Daddy by Emma Cline

Emma Cline is a modern master of the form of the short story, and her new collection Daddy explores a modern world where the anxious feminine character weaves among vulturous men in the literal and anticipated senses to examine what happens when we indulge in our anxieties.

In these stories, our characters are occasionally well aware of the emotional and physical atrocities they have committed to another, while others are ignorant of the slow-burning impact their actions have all had on those around them until decades later, if at all. In every sense, these pieces are a subtle yet striking window into the inner workings of our characters, oftentimes with some power dynamic that strikes at the foundations of every interaction, be it familial, aged, professional, gendered, or psychological. These stories are wholly about the discovery or lack of discovery of this dynamic, and the anxious vibrations that hum beneath the surface of every interactions and what we use to cope with these anxieties. Every story in this collection is an incredible feat of storytelling engineering, and the true thematic depth of where Cline is going is often not apparent at the beginning of each piece as a structural shift often comes later to reveal the true directions of the piece.
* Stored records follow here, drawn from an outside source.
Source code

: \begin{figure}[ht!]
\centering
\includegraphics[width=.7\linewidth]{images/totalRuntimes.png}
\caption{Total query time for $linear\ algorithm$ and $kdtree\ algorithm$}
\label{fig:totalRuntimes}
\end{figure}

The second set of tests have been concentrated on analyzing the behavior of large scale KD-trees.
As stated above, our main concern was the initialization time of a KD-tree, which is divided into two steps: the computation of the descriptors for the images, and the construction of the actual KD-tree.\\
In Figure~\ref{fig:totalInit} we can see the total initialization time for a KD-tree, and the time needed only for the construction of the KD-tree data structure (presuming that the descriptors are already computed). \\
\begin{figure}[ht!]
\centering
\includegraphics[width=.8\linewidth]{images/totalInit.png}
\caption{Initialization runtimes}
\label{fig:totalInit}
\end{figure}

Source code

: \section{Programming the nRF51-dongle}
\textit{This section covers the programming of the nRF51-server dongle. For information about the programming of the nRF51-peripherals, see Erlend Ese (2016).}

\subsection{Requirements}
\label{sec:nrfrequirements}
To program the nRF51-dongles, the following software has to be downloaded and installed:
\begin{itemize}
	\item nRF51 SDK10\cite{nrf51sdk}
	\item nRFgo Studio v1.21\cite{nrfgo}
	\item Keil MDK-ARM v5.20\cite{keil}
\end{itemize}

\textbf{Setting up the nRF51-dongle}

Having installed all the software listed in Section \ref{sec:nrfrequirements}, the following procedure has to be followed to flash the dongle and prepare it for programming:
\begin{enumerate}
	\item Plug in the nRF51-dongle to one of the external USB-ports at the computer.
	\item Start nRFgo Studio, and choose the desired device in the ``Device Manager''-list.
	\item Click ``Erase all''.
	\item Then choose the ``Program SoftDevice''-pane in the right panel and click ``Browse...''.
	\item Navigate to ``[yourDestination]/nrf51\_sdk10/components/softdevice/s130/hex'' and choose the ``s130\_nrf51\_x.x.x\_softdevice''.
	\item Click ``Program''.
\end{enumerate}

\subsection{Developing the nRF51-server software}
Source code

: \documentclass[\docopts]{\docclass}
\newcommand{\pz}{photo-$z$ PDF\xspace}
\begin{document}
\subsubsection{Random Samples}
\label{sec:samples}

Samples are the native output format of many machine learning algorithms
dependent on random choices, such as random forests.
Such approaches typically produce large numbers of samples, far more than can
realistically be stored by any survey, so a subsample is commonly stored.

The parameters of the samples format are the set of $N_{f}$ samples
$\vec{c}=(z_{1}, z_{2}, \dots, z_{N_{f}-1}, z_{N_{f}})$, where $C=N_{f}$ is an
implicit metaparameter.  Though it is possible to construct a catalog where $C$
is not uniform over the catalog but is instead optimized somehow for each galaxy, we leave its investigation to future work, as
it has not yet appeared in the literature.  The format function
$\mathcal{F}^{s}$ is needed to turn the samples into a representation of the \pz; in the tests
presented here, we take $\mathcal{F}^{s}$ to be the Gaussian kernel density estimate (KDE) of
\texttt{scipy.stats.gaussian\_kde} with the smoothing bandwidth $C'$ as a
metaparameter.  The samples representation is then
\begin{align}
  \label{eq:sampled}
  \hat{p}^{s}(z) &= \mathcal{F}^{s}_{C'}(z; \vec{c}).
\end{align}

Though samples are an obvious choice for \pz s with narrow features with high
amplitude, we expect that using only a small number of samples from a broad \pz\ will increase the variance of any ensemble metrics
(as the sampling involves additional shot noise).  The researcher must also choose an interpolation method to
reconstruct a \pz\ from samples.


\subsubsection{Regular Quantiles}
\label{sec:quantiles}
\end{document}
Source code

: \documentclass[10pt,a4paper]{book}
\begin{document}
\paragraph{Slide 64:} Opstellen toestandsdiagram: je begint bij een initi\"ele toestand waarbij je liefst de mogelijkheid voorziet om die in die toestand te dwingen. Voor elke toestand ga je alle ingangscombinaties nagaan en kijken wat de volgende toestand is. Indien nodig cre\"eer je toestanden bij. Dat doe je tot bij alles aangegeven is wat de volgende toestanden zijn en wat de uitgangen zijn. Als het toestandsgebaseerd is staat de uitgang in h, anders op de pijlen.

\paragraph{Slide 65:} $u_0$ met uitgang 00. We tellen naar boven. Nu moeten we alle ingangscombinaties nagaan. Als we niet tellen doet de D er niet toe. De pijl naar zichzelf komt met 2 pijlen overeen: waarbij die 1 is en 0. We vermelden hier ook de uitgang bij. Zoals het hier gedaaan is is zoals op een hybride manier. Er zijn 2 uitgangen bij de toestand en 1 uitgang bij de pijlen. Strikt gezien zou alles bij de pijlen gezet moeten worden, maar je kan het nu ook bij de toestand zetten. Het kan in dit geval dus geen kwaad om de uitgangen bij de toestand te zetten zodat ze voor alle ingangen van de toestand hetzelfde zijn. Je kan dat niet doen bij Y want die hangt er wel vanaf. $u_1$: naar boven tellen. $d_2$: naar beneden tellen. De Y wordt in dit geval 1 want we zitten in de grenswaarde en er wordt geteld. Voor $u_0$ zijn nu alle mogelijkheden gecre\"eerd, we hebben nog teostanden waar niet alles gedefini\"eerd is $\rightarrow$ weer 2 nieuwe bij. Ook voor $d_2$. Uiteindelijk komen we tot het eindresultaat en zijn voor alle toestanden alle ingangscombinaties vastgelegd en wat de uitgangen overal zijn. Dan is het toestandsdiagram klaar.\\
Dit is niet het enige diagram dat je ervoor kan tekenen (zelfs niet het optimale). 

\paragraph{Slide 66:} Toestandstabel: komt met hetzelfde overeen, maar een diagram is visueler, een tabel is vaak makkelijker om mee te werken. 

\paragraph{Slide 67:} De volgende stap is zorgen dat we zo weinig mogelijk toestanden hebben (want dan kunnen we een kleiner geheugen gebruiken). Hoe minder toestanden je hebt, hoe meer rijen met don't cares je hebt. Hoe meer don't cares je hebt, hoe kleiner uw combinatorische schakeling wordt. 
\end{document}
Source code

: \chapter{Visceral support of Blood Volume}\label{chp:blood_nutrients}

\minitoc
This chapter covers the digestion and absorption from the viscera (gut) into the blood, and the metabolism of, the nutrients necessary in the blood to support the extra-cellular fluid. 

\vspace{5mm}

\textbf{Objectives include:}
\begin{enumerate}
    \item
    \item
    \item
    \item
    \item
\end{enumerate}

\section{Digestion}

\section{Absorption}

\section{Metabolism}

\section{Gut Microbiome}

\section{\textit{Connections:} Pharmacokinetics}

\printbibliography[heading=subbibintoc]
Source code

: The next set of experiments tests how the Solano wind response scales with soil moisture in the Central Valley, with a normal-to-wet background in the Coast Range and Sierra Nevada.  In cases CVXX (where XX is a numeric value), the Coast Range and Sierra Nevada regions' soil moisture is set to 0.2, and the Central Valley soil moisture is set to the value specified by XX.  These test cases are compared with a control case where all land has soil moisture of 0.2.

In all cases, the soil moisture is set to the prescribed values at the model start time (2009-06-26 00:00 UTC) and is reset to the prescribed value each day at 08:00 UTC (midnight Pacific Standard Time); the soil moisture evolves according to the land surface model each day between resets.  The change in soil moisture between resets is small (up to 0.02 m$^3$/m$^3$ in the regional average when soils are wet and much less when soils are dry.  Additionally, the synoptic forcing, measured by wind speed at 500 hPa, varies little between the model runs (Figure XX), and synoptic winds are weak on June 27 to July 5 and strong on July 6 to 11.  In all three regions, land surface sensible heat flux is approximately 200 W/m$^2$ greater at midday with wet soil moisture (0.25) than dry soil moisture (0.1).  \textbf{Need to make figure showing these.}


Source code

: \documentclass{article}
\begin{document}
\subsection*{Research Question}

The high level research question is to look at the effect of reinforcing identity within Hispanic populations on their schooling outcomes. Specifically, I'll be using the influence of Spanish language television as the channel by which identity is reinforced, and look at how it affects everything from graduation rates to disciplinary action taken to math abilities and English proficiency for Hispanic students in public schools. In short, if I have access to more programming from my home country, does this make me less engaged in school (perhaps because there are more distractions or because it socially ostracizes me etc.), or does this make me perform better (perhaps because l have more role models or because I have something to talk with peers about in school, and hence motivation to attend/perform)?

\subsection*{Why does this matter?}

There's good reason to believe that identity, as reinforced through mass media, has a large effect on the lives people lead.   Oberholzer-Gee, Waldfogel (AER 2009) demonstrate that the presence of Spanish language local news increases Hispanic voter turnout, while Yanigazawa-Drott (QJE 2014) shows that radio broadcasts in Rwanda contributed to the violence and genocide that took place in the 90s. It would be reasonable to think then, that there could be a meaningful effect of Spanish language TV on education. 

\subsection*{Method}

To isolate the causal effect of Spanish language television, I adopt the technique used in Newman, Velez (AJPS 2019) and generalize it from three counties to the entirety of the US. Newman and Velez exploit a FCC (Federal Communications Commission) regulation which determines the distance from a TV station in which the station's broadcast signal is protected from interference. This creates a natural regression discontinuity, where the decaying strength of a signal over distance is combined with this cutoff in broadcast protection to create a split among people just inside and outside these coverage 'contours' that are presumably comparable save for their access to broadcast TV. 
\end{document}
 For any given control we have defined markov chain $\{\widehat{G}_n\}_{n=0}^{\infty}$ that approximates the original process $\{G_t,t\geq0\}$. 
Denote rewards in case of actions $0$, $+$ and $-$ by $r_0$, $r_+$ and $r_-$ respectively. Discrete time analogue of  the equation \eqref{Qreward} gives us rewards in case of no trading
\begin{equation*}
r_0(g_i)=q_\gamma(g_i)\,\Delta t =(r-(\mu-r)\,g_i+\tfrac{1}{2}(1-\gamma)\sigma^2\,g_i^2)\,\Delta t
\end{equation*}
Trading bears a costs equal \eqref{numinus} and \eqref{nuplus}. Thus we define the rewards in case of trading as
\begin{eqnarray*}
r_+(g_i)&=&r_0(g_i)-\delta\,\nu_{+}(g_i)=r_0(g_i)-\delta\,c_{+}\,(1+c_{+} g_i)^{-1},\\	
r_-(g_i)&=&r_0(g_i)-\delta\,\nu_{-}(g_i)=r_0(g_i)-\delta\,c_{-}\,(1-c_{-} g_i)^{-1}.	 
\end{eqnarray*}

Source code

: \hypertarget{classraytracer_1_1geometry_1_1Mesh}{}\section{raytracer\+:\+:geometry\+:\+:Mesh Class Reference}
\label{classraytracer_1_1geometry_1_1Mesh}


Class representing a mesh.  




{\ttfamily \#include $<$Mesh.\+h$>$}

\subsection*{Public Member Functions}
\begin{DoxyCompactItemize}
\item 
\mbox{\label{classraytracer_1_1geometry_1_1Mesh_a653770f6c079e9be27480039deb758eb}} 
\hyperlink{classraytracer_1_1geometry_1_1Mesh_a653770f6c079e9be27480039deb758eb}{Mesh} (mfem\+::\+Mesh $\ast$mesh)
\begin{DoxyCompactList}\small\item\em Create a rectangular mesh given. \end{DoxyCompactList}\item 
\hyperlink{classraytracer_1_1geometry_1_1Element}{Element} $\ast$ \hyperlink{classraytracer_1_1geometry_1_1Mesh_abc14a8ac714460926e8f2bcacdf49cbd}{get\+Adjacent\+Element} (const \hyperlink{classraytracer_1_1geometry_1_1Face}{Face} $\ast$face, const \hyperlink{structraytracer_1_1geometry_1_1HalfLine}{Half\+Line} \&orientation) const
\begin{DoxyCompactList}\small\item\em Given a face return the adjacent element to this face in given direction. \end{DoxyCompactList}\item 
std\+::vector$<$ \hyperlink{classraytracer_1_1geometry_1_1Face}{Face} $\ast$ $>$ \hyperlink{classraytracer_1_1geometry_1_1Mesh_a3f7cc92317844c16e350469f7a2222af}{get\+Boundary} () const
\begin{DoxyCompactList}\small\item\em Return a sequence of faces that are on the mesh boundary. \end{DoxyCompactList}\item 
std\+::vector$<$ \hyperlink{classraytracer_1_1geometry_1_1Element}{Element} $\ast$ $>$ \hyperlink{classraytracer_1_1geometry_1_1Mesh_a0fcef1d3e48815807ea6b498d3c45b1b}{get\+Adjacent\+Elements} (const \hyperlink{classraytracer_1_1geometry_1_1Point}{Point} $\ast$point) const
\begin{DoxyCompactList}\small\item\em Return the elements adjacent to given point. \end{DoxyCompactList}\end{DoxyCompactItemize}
While this can often be disorienting when handled by less capable writers, Cline is able to perform a magic of bookends in her stories that open like a butterfly’s wings once you have the perspective of seeing them furl open for the first time.

My favorite pieces in this collection were easily “What Can You Do With A General, Los Angeles, Northeast Regional, Marion, Mack The Knife, and A/S/L. A stunning achievement of the form.